- **WORK INSTRUCTIONS**
Your answer is to be the count alone: the number of lines in the data below where "description" appears.

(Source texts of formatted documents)
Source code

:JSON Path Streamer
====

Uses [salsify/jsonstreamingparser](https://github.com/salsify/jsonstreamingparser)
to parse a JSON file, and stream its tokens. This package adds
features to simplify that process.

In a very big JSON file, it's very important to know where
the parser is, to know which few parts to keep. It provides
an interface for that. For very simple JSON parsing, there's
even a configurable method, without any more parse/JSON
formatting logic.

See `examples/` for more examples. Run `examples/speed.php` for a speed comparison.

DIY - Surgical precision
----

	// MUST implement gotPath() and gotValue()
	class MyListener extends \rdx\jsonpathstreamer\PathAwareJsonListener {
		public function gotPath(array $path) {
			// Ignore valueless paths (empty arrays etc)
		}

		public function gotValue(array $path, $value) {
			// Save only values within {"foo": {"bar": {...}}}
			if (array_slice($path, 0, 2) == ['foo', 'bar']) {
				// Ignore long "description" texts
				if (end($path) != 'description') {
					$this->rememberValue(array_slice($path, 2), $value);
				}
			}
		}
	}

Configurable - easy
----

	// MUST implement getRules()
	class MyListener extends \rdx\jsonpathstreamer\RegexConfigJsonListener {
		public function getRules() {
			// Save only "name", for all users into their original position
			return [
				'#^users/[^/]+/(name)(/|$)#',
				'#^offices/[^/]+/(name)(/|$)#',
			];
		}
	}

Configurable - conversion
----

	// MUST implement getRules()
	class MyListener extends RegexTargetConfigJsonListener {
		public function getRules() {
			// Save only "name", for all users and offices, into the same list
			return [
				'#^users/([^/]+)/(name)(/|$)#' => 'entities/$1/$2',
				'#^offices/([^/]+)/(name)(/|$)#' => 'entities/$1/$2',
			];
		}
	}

- **EXERCISE RESULT**
2